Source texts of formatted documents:
============

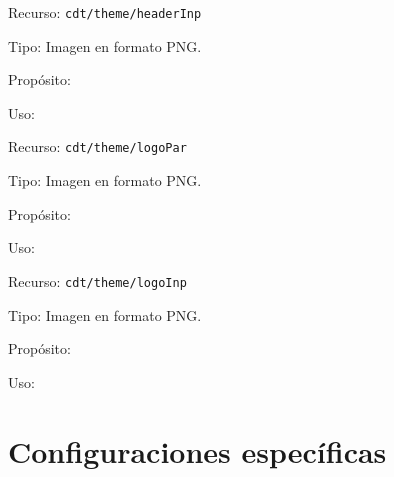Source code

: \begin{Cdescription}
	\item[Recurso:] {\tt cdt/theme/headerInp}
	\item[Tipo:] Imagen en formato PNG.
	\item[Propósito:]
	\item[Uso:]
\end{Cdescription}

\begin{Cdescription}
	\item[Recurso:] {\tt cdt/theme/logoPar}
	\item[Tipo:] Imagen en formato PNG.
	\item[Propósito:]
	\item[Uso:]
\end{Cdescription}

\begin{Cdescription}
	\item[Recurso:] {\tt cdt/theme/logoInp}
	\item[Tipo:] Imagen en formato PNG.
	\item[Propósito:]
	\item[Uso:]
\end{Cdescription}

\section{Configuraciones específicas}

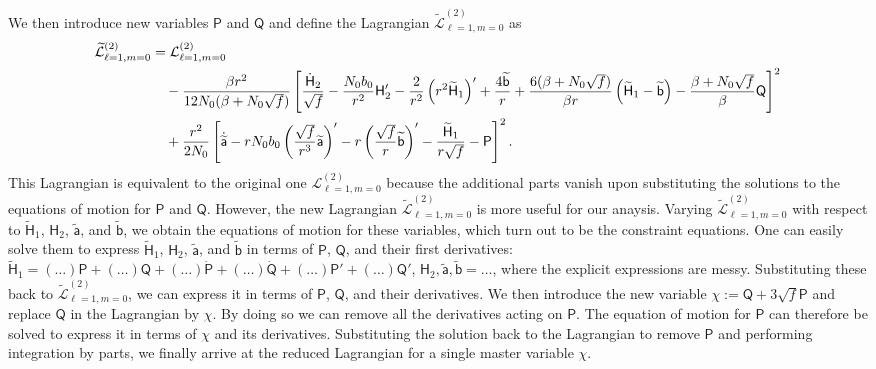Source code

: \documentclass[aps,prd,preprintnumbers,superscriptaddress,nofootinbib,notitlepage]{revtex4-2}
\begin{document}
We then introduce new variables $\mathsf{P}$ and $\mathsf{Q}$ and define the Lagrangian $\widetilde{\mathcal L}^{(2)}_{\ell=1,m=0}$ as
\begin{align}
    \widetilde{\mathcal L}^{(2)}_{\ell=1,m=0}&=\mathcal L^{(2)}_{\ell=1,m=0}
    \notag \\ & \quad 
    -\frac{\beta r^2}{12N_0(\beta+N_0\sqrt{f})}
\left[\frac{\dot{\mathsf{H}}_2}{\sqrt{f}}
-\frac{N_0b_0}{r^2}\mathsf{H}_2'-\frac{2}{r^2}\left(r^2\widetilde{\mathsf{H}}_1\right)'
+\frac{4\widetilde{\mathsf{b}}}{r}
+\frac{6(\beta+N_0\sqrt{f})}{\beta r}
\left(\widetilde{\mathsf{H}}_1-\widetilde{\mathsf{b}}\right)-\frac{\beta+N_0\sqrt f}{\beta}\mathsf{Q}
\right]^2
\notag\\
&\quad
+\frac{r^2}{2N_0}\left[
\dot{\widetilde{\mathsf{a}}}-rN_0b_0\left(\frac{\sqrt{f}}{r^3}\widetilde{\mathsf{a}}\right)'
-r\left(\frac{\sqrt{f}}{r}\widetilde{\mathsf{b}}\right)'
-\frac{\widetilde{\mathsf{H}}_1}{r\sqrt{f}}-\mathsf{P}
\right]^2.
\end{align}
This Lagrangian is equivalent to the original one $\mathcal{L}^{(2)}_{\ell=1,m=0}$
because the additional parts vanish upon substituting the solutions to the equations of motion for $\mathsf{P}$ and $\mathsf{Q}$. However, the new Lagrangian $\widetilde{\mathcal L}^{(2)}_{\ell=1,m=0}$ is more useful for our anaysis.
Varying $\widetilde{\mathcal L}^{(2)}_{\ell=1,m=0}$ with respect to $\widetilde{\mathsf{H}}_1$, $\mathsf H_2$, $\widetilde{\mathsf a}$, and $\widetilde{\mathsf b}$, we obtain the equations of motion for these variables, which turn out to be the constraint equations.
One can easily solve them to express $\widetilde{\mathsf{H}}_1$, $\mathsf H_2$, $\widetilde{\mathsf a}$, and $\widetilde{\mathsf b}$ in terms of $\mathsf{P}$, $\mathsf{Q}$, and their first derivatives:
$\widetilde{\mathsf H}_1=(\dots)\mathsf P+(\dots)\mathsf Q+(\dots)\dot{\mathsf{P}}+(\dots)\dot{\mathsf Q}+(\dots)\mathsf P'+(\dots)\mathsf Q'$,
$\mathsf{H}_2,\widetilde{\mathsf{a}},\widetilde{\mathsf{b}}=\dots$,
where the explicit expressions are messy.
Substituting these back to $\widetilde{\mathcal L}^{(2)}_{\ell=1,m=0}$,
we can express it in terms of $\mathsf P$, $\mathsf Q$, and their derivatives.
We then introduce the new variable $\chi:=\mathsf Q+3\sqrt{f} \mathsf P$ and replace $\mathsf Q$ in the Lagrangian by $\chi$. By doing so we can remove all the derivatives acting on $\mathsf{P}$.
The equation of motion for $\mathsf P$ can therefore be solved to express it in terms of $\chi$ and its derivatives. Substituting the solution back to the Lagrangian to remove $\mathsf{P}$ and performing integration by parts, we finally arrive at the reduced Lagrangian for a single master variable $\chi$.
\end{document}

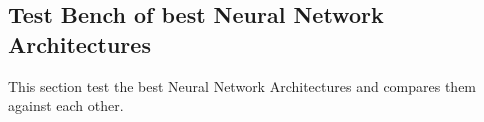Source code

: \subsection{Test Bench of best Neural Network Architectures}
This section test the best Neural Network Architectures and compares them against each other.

============

With the pictures removed, print the entries above exactly.

* WRITTEN RESPONSE:
Source code

: \begin{Cdescription}
	\item[Recurso:] {\tt cdt/theme/headerInp}
	\item[Tipo:] Imagen en formato PNG.
	\item[Propósito:]
	\item[Uso:]
\end{Cdescription}

\begin{Cdescription}
	\item[Recurso:] {\tt cdt/theme/logoPar}
	\item[Tipo:] Imagen en formato PNG.
	\item[Propósito:]
	\item[Uso:]
\end{Cdescription}

\begin{Cdescription}
	\item[Recurso:] {\tt cdt/theme/logoInp}
	\item[Tipo:] Imagen en formato PNG.
	\item[Propósito:]
	\item[Uso:]
\end{Cdescription}

\section{Configuraciones específicas}

Source code

: \documentclass[aps,prd,preprintnumbers,superscriptaddress,nofootinbib,notitlepage]{revtex4-2}
\begin{document}
We then introduce new variables $\mathsf{P}$ and $\mathsf{Q}$ and define the Lagrangian $\widetilde{\mathcal L}^{(2)}_{\ell=1,m=0}$ as
\begin{align}
    \widetilde{\mathcal L}^{(2)}_{\ell=1,m=0}&=\mathcal L^{(2)}_{\ell=1,m=0}
    \notag \\ & \quad 
    -\frac{\beta r^2}{12N_0(\beta+N_0\sqrt{f})}
\left[\frac{\dot{\mathsf{H}}_2}{\sqrt{f}}
-\frac{N_0b_0}{r^2}\mathsf{H}_2'-\frac{2}{r^2}\left(r^2\widetilde{\mathsf{H}}_1\right)'
+\frac{4\widetilde{\mathsf{b}}}{r}
+\frac{6(\beta+N_0\sqrt{f})}{\beta r}
\left(\widetilde{\mathsf{H}}_1-\widetilde{\mathsf{b}}\right)-\frac{\beta+N_0\sqrt f}{\beta}\mathsf{Q}
\right]^2
\notag\\
&\quad
+\frac{r^2}{2N_0}\left[
\dot{\widetilde{\mathsf{a}}}-rN_0b_0\left(\frac{\sqrt{f}}{r^3}\widetilde{\mathsf{a}}\right)'
-r\left(\frac{\sqrt{f}}{r}\widetilde{\mathsf{b}}\right)'
-\frac{\widetilde{\mathsf{H}}_1}{r\sqrt{f}}-\mathsf{P}
\right]^2.
\end{align}
This Lagrangian is equivalent to the original one $\mathcal{L}^{(2)}_{\ell=1,m=0}$
because the additional parts vanish upon substituting the solutions to the equations of motion for $\mathsf{P}$ and $\mathsf{Q}$. However, the new Lagrangian $\widetilde{\mathcal L}^{(2)}_{\ell=1,m=0}$ is more useful for our anaysis.
Varying $\widetilde{\mathcal L}^{(2)}_{\ell=1,m=0}$ with respect to $\widetilde{\mathsf{H}}_1$, $\mathsf H_2$, $\widetilde{\mathsf a}$, and $\widetilde{\mathsf b}$, we obtain the equations of motion for these variables, which turn out to be the constraint equations.
One can easily solve them to express $\widetilde{\mathsf{H}}_1$, $\mathsf H_2$, $\widetilde{\mathsf a}$, and $\widetilde{\mathsf b}$ in terms of $\mathsf{P}$, $\mathsf{Q}$, and their first derivatives:
$\widetilde{\mathsf H}_1=(\dots)\mathsf P+(\dots)\mathsf Q+(\dots)\dot{\mathsf{P}}+(\dots)\dot{\mathsf Q}+(\dots)\mathsf P'+(\dots)\mathsf Q'$,
$\mathsf{H}_2,\widetilde{\mathsf{a}},\widetilde{\mathsf{b}}=\dots$,
where the explicit expressions are messy.
Substituting these back to $\widetilde{\mathcal L}^{(2)}_{\ell=1,m=0}$,
we can express it in terms of $\mathsf P$, $\mathsf Q$, and their derivatives.
We then introduce the new variable $\chi:=\mathsf Q+3\sqrt{f} \mathsf P$ and replace $\mathsf Q$ in the Lagrangian by $\chi$. By doing so we can remove all the derivatives acting on $\mathsf{P}$.
The equation of motion for $\mathsf P$ can therefore be solved to express it in terms of $\chi$ and its derivatives. Substituting the solution back to the Lagrangian to remove $\mathsf{P}$ and performing integration by parts, we finally arrive at the reduced Lagrangian for a single master variable $\chi$.
\end{document}

Source code

: \subsection{Test Bench of best Neural Network Architectures}
This section test the best Neural Network Architectures and compares them against each other.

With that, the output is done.